If you want a challenge, then Ghost Blade HD certainly offers it as there are three difficulty levels to opt for and over five stages. I’d assume you’re a bit of a sadist, if not an uber gamer, if you go for the harder modes, most likely the former as its bloody hard. The normal mode was where I liked to coast as easy was a little too easy. Don’t be fooled by the hard level though. When I first attempted it, I didn’t lose a life in the first level and thought I could handle it. Then it upped its game…
For the majority of the time, anticipate your thumbs to be firmly held on one of two buttons; this is where an auto-fire Switch would work. With your attack strategy taken care of, the main focus will be dodging enemy attacks. There is so much going on that it’s quite a revelation when you complete a stage. There isn’t much technique involved for the average player. Focus all your power into one attack or use the multi-directional attack. There aren’t unlockables, as such, other than the power-ups that you can max out in the first few moments.

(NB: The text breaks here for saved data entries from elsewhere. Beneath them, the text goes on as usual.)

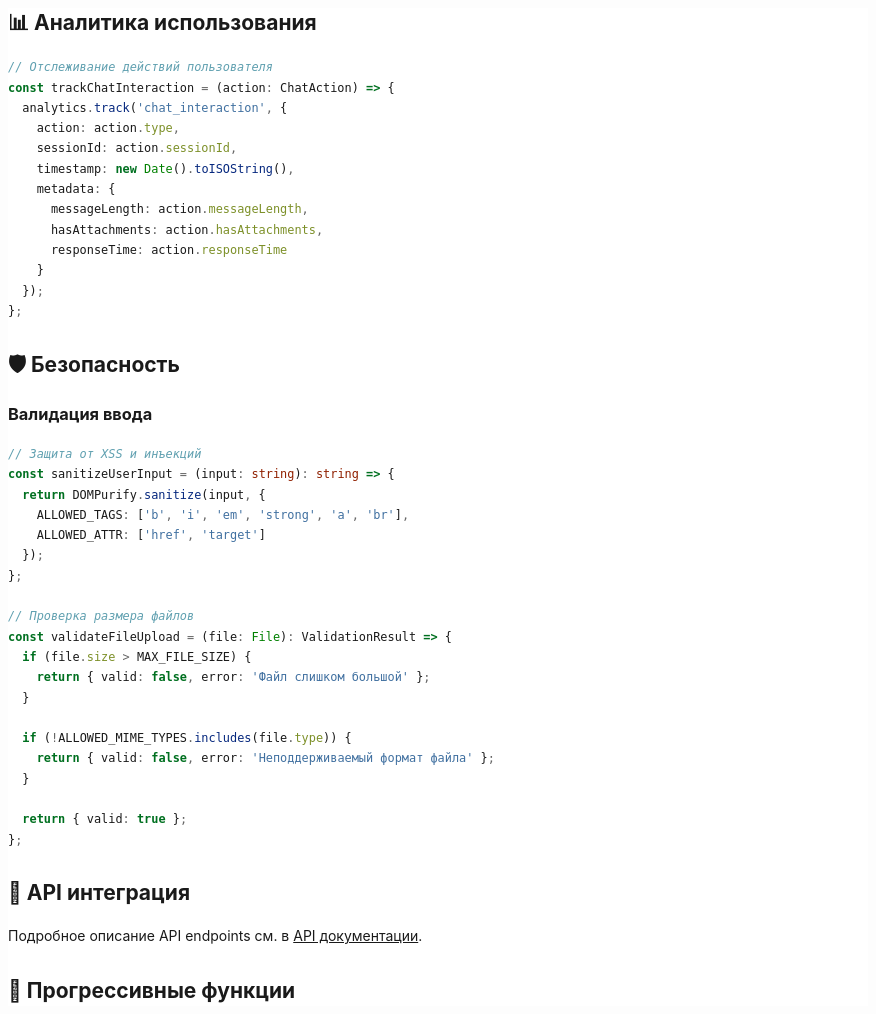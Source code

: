 ## 📊 Аналитика использования

```typescript
// Отслеживание действий пользователя
const trackChatInteraction = (action: ChatAction) => {
  analytics.track('chat_interaction', {
    action: action.type,
    sessionId: action.sessionId,
    timestamp: new Date().toISOString(),
    metadata: {
      messageLength: action.messageLength,
      hasAttachments: action.hasAttachments,
      responseTime: action.responseTime
    }
  });
};
```

## 🛡️ Безопасность

### Валидация ввода

```typescript
// Защита от XSS и инъекций
const sanitizeUserInput = (input: string): string => {
  return DOMPurify.sanitize(input, {
    ALLOWED_TAGS: ['b', 'i', 'em', 'strong', 'a', 'br'],
    ALLOWED_ATTR: ['href', 'target']
  });
};

// Проверка размера файлов
const validateFileUpload = (file: File): ValidationResult => {
  if (file.size > MAX_FILE_SIZE) {
    return { valid: false, error: 'Файл слишком большой' };
  }
  
  if (!ALLOWED_MIME_TYPES.includes(file.type)) {
    return { valid: false, error: 'Неподдерживаемый формат файла' };
  }
  
  return { valid: true };
};
```

## 🔗 API интеграция

Подробное описание API endpoints см. в [API документации](./api-endpoints.md).

## 📱 Прогрессивные функции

I’d like to say that I was calm and collected with my evading, but I noticed that I was very subtly using the analogue stick with the slightest of movements. Just enough to escape a pink orb of death, followed by a dash to the left or right to avoid an incoming enemy. There isn’t much screen real estate, and sections are very, very tight to manoeuvre through.
Ghost Blade HD is perfect on the Switch. I played this predominantly in handheld mode as it gave me the freedom to play anywhere and in short bursts if I wanted to. Instead, I would play in larger chunks (i.e. the kids had a Disney flick on, so I slumped in the sofa, shooting stuff in space). The audio shouldn’t be a focal point in this type of game, you only need to hear laser blasts and explosions and perhaps a guitar-heavy soundtrack (yes, please). In Ghost Blade HD the music is quite subtle, opening up every now and then to remind you how good it is without distracting you from the game. The sound effects are also good, but there are these digital bubbles you collect that made an irritating noise. Least, from my perspective.
Don’t feel you’re up to it or keep getting killed by one of the bosses? You can play the training mode where you can select the skill level, the stage and even focus on the boss of your choice (there are five). I’m not sure if all levels are accessible from the start as I didn’t try the training mode until afterwards. Another feature is the score attack mode. It’s exactly as you’d expect: rack up a high score, which you can share with the world by seeing your score locally or globally through the ranking system. Definitely motivation to get those scores up. Alternatively, a local two-player mode may be more to your liking.
We all know by now that the Nintendo Switch doesn’t share the same trophy systems like the PlayStation 4 or Xbox One, but Ghost Blade HD has a built-in achievement system. Arguably, the bulk of them can be unlocked in your first playthrough. Challenges such as playing the game in hard mode or using every character is as easy as the selection. Try finishing the game in hard mode or perhaps with only one continue. That’s when I reach for my hat and bow to you.
Unfortunately, Ghost Blade HD is a short game with only five playable levels. While it is brief and there isn’t much more to offer other than online ranking and a score mode, Ghost Blade HD is an enjoyable game, perhaps suited for the short commute or if you fancy something not too taxing on your brain. There’s no fear of being interrupted as this isn’t the type of game where you’re seeking out a save point (there aren’t any). It isn’t going to relax you, but at the same time, it’s not a stress-inducing game unless you play on the hard mode and are looking to finish with that elusive ‘one credit remaining’.